Look below for the line holding "Verwenden von WPA mit EAP-TLS" and the line holding "Aufgrund der Implementierungskosten". Transcribe exactly those lines and all lines between them, nothing more.

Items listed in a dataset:

++++++++++++++++++++

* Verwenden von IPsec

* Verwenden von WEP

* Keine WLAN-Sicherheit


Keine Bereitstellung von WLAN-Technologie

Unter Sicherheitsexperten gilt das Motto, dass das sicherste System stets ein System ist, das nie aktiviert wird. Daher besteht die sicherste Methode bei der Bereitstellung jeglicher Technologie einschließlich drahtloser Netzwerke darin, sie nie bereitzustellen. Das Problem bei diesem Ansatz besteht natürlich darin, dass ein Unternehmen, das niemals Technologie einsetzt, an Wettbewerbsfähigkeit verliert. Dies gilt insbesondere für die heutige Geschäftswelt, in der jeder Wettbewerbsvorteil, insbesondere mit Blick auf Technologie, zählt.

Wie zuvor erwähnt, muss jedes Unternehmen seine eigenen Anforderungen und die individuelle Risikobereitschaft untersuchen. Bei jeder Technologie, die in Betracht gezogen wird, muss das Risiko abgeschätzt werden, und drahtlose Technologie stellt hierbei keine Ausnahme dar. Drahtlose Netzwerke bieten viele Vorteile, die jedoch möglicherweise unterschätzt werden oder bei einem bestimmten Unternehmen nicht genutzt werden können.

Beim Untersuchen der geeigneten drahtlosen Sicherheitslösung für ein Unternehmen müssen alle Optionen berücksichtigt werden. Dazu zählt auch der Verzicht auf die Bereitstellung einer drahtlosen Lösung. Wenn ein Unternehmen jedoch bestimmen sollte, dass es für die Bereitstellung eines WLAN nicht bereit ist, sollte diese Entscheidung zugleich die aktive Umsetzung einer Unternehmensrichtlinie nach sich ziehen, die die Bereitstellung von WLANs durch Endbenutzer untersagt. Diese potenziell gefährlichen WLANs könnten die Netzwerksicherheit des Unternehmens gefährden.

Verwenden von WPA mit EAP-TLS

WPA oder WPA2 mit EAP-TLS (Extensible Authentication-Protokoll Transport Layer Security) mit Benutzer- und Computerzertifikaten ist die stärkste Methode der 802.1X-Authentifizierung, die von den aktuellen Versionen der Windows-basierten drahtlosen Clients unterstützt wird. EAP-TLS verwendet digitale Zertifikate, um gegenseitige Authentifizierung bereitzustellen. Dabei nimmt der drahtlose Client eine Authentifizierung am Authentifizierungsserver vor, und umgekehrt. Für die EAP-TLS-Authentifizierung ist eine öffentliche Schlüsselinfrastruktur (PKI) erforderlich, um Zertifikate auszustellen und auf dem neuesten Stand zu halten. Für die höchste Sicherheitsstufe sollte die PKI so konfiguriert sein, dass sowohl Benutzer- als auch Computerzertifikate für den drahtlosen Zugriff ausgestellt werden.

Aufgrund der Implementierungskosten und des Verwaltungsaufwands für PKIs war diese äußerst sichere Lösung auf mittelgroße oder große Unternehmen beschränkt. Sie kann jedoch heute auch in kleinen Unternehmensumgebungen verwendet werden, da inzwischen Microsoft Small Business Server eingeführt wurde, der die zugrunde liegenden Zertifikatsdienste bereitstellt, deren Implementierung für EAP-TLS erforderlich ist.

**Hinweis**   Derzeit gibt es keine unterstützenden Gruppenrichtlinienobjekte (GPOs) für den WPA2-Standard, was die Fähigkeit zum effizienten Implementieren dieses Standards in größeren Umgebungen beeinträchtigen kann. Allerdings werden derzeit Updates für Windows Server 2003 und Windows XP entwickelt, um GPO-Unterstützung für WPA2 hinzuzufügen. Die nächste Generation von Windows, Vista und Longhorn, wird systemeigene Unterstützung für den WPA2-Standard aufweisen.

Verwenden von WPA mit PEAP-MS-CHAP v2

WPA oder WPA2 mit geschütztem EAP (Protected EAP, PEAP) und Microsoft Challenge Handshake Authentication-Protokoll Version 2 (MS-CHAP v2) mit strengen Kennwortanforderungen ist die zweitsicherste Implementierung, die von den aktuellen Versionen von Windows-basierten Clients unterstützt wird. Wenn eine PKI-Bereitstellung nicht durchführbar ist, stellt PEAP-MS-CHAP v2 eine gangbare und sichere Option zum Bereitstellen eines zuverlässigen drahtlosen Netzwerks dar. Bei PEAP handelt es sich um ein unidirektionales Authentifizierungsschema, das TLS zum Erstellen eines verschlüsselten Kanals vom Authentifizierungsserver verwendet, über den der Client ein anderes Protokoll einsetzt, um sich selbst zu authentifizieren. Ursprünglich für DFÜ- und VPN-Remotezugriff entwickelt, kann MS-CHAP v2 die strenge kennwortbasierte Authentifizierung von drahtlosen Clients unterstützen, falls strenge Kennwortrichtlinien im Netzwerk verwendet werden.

++++++++++++++++++++

§ **Problem solution**
Verwenden von WPA mit EAP-TLS

WPA oder WPA2 mit EAP-TLS (Extensible Authentication-Protokoll Transport Layer Security) mit Benutzer- und Computerzertifikaten ist die stärkste Methode der 802.1X-Authentifizierung, die von den aktuellen Versionen der Windows-basierten drahtlosen Clients unterstützt wird. EAP-TLS verwendet digitale Zertifikate, um gegenseitige Authentifizierung bereitzustellen. Dabei nimmt der drahtlose Client eine Authentifizierung am Authentifizierungsserver vor, und umgekehrt. Für die EAP-TLS-Authentifizierung ist eine öffentliche Schlüsselinfrastruktur (PKI) erforderlich, um Zertifikate auszustellen und auf dem neuesten Stand zu halten. Für die höchste Sicherheitsstufe sollte die PKI so konfiguriert sein, dass sowohl Benutzer- als auch Computerzertifikate für den drahtlosen Zugriff ausgestellt werden.

Aufgrund der Implementierungskosten und des Verwaltungsaufwands für PKIs war diese äußerst sichere Lösung auf mittelgroße oder große Unternehmen beschränkt. Sie kann jedoch heute auch in kleinen Unternehmensumgebungen verwendet werden, da inzwischen Microsoft Small Business Server eingeführt wurde, der die zugrunde liegenden Zertifikatsdienste bereitstellt, deren Implementierung für EAP-TLS erforderlich ist.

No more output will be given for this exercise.